Saturday, July 3, 2010

Summer Dinner at Harley Farms

Last September, after enjoying Harley Farms’ chèvre and other goat milk cheeses several times at our Cheese School of San Francisco classes, we finally had a chance to visit the farm in Pescadero and take one of their tours. While on the tour we learned that the Farm hosts periodic dinners in its beautiful loft filled with handmade furniture, and filed that away as something we definitely wanted to do.
The schedule for the Farm’s 2010 dinners came our several months ago, and we noted that they had a dinner scheduled for Saturday, June 19, which was our 39th wedding anniversary. It seemed like a great way to celebrate, so we made reservations for Nancy, me, Alex and Cass well in advance, and also booked rooms at the nearby Pescadero Creek Inn for the night.

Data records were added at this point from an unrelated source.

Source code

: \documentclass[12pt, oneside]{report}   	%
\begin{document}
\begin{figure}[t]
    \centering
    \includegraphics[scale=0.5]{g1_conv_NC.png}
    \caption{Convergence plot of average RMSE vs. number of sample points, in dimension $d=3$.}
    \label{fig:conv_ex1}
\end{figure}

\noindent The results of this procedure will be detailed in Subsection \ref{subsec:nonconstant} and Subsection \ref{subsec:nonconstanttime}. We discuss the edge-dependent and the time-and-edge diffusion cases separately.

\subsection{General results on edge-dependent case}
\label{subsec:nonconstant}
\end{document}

At the beginning of June I received an email from Annie Rowden, the Farms’ marketing director, who asked if we had any dietary restrictions. A few days later we received a very nice personalized invitation indicating that we could expect duck - one of my favorites!

Just after noon on the 19th Nancy and I picked up Alex and Cass in San Francisco and made the very easy drive down to Pescadero via 280, 92 across the Santa Cruz Mountains, thru Half Moon Bay and down the coast.
We checked in at the Pescadero Creek Inn where Nancy and I had the secluded Garden Cottage, and Alex and Cass the Spring Room.
It was still too early to go to the Farms, so we took a walk through Pescadero, picking up some warm artichoke bread at the Arcangeli Grocery Store, and then stopping by Duarte’s for a piece of their famous olallieberry pie. At 4:00 we made our way to Harley Farms, only about 1/2 mile down North Street. We were met by Annie who gave us some lemonade and cheese while we waited near the edible flower garden (the petals are used to decorate the cheeses) for the entire group to gather.
We started off with a visit to the baby goats that were born this Spring. They are segregated from their mothers in an separate pasture and watched over by a couple of large guard-llamas which keep away predators.
We then entered the main pasture and spent some time with the stars of the Harley Farms operation who were impatiently waiting to be taken to the barn for their evening milking. One has to be on guard as the “ladies” enjoy nibbling on stray ends of clothing if you are not careful.
We also met Cadbury, the lone male in the herd who, while retired from his stud duties and looking a bit worse for wear, still enjoys a good deal of female attention.
Then it was off for a quick walk through the milking barn and a visit to the cheese making room where we were able to enjoy the high fashion of Harley Farms.
Finally it was time for dinner. We mounted the stairs to the loft where we found the table set for our party of 20 or so. After uncorking the wines we had brought with us, we made our way to our seats.
We had not been seated for long when we were told that the goats were going to moved from the pasture into the barn for their evening milking and that we could go down to watch.
Here are two videos, the first showing the goats moving with haste on their way to the barn (all except Cadbury who seemed to have other things on his mind), and the second showing the milking in full swing.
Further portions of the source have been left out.